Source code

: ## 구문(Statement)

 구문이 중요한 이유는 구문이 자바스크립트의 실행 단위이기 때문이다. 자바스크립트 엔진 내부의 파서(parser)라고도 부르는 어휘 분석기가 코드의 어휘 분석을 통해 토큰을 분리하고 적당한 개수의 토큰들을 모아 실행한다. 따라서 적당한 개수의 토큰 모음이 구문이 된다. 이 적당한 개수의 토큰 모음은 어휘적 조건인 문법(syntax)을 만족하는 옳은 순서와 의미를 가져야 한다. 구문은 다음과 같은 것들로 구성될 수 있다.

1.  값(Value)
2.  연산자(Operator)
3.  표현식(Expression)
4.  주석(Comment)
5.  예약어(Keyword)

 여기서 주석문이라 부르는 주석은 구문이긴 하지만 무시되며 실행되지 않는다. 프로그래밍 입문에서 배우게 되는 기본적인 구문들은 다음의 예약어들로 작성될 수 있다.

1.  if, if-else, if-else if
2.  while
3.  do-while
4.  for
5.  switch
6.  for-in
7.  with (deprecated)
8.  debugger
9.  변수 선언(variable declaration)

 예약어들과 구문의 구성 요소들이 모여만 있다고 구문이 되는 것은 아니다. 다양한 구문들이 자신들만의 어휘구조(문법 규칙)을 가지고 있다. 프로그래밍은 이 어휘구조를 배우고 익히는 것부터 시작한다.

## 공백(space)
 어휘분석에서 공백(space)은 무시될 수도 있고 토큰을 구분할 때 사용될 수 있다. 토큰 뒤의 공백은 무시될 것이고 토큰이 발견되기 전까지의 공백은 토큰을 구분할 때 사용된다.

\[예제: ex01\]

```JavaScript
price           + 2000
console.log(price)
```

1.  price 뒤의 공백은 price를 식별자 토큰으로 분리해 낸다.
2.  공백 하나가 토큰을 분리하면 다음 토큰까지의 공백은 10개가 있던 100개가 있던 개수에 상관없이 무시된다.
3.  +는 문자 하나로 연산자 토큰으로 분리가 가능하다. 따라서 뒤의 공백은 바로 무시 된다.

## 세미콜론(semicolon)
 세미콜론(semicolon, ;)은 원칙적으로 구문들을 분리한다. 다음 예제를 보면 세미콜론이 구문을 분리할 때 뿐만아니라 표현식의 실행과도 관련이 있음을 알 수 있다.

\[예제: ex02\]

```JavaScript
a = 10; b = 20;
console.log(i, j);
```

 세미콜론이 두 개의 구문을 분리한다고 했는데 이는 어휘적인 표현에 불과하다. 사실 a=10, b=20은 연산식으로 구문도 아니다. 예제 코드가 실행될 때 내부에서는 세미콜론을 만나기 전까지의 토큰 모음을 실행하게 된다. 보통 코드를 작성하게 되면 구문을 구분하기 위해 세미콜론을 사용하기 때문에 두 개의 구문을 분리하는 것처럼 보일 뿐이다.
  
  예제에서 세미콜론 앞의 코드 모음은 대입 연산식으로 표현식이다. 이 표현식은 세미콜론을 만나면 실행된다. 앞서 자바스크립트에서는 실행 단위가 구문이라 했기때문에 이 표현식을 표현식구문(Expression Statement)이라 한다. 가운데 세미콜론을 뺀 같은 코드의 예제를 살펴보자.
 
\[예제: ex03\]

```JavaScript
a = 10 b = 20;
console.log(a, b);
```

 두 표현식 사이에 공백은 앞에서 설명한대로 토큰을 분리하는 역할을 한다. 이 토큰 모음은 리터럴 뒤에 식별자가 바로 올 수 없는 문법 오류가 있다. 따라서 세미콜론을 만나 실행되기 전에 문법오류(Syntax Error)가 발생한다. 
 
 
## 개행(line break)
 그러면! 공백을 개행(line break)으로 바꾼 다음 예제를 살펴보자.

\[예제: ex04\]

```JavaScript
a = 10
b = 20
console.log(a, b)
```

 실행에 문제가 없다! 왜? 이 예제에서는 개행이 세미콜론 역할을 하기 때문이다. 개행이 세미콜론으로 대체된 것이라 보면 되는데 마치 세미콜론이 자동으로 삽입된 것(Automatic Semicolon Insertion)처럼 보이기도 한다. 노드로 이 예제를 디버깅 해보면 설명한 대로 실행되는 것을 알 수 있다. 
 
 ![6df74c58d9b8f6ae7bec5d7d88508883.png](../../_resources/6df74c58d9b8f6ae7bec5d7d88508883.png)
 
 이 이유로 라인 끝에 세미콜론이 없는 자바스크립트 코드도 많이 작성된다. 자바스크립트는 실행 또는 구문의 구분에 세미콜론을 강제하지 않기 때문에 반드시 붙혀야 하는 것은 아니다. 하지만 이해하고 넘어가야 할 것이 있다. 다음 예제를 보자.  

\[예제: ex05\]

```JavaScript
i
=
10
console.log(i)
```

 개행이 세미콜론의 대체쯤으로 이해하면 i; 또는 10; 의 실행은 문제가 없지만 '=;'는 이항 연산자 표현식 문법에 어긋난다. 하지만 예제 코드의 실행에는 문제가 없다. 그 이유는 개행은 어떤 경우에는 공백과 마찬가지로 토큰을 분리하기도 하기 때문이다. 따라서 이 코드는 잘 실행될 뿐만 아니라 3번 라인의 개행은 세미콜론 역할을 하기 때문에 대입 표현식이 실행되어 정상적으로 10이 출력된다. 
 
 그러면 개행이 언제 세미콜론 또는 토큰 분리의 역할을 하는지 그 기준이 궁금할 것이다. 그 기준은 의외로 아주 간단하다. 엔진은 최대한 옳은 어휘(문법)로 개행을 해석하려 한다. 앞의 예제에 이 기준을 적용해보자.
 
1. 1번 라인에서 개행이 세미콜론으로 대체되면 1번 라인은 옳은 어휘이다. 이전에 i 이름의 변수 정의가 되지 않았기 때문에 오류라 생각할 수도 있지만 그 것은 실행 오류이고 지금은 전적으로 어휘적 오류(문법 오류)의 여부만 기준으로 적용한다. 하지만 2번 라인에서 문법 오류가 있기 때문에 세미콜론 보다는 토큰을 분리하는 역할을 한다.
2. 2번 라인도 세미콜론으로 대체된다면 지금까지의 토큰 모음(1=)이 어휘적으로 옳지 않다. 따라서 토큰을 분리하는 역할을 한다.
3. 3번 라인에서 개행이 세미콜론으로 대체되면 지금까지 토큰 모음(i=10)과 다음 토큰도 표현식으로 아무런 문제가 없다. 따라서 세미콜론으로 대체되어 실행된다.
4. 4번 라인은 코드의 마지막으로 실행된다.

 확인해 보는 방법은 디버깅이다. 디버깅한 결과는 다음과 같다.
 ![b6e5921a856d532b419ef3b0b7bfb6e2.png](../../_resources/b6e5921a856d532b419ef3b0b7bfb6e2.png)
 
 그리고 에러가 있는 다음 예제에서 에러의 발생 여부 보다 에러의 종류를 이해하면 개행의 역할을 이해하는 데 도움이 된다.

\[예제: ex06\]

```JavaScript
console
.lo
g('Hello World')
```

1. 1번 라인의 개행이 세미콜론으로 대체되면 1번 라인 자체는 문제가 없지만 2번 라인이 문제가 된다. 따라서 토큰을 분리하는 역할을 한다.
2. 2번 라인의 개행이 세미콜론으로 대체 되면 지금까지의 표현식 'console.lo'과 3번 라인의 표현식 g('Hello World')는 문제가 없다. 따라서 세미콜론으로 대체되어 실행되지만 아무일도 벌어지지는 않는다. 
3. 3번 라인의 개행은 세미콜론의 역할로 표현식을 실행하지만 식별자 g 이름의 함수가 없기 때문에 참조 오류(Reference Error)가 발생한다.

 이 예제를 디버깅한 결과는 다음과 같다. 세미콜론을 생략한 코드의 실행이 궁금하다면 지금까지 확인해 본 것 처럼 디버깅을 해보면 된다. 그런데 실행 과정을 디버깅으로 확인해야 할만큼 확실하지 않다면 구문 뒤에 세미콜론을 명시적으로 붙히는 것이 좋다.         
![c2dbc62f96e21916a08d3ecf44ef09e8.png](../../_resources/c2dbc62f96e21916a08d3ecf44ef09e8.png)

# What needs to be done
Could you give again exactly the lines from the line containing "1. 1번 라인의 개행이" through the final line of the data above, and no others?

# Solution to this task
1. 1번 라인의 개행이 세미콜론으로 대체되면 1번 라인 자체는 문제가 없지만 2번 라인이 문제가 된다. 따라서 토큰을 분리하는 역할을 한다.
2. 2번 라인의 개행이 세미콜론으로 대체 되면 지금까지의 표현식 'console.lo'과 3번 라인의 표현식 g('Hello World')는 문제가 없다. 따라서 세미콜론으로 대체되어 실행되지만 아무일도 벌어지지는 않는다. 
3. 3번 라인의 개행은 세미콜론의 역할로 표현식을 실행하지만 식별자 g 이름의 함수가 없기 때문에 참조 오류(Reference Error)가 발생한다.

 이 예제를 디버깅한 결과는 다음과 같다. 세미콜론을 생략한 코드의 실행이 궁금하다면 지금까지 확인해 본 것 처럼 디버깅을 해보면 된다. 그런데 실행 과정을 디버깅으로 확인해야 할만큼 확실하지 않다면 구문 뒤에 세미콜론을 명시적으로 붙히는 것이 좋다.         
![c2dbc62f96e21916a08d3ecf44ef09e8.png](../../_resources/c2dbc62f96e21916a08d3ecf44ef09e8.png)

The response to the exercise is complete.